┌──

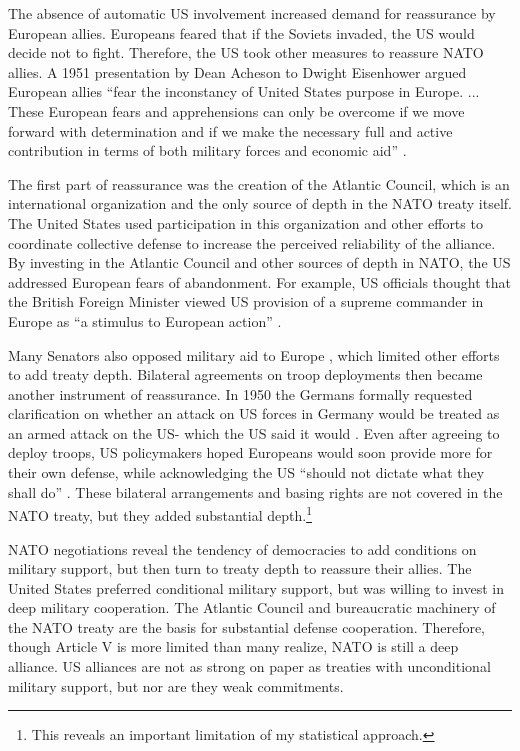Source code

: \documentclass[12pt]{article}
\begin{document}
The absence of automatic US involvement increased demand for reassurance by European allies. 
Europeans feared that if the Soviets invaded, the US would decide not to fight. 
Therefore, the US took other measures to reassure NATO allies. 
A 1951 presentation by Dean Acheson to Dwight Eisenhower argued European allies ``fear the inconstancy of United States purpose in Europe. ... These European fears and apprehensions can only be overcome if we move forward with determination and if we make the necessary full and active contribution in terms of both military forces and economic aid'' \citep[pg. 3]{Acheson1951}. 


The first part of reassurance was the creation of the Atlantic Council, which is an international organization and the only source of depth in the NATO treaty itself. 
The United States used participation in this organization and other efforts to coordinate collective defense to increase the perceived reliability of the alliance. 
By investing in the Atlantic Council and other sources of depth in NATO, the US addressed European fears of abandonment. 
For example, US officials thought that the British Foreign Minister viewed US provision of a supreme commander in Europe as ``a stimulus to European action'' \citep{Acheson1950}. 


Many Senators also opposed military aid to Europe \citep[pg 285]{Acheson1969}, which limited other efforts to add treaty depth. 
Bilateral agreements on troop deployments then became another instrument of reassurance. 
In 1950 the Germans formally requested clarification on whether an attack on US forces in Germany would be treated as an armed attack on the US- which the US said it would \citep[pg. 395]{Acheson1969}.  
Even after agreeing to deploy troops, US policymakers hoped Europeans would soon provide more for their own defense, while acknowledging the US ``should not dictate what they shall do'' \citep[pg. 2]{Johnson1950}. 
These bilateral arrangements and basing rights are not covered in the NATO treaty, but they added substantial depth.\footnote{This reveals an important limitation of my statistical approach.}  


NATO negotiations reveal the tendency of democracies to add conditions on military support, but then turn to treaty depth to reassure their allies. 
The United States preferred conditional military support, but was willing to invest in deep military cooperation. 
The Atlantic Council and bureaucratic machinery of the NATO treaty are the basis for substantial defense cooperation. 
Therefore, though Article V is more limited than many realize, NATO is still a deep alliance. 
US alliances are not as strong on paper as treaties with unconditional military support, but nor are they weak commitments. 
\end{document}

└──

Only the last part of the records is wanted. Repeat it exactly, beginning at the line containing "US alliances are" and ending at the final line.

US alliances are not as strong on paper as treaties with unconditional military support, but nor are they weak commitments. 
\end{document}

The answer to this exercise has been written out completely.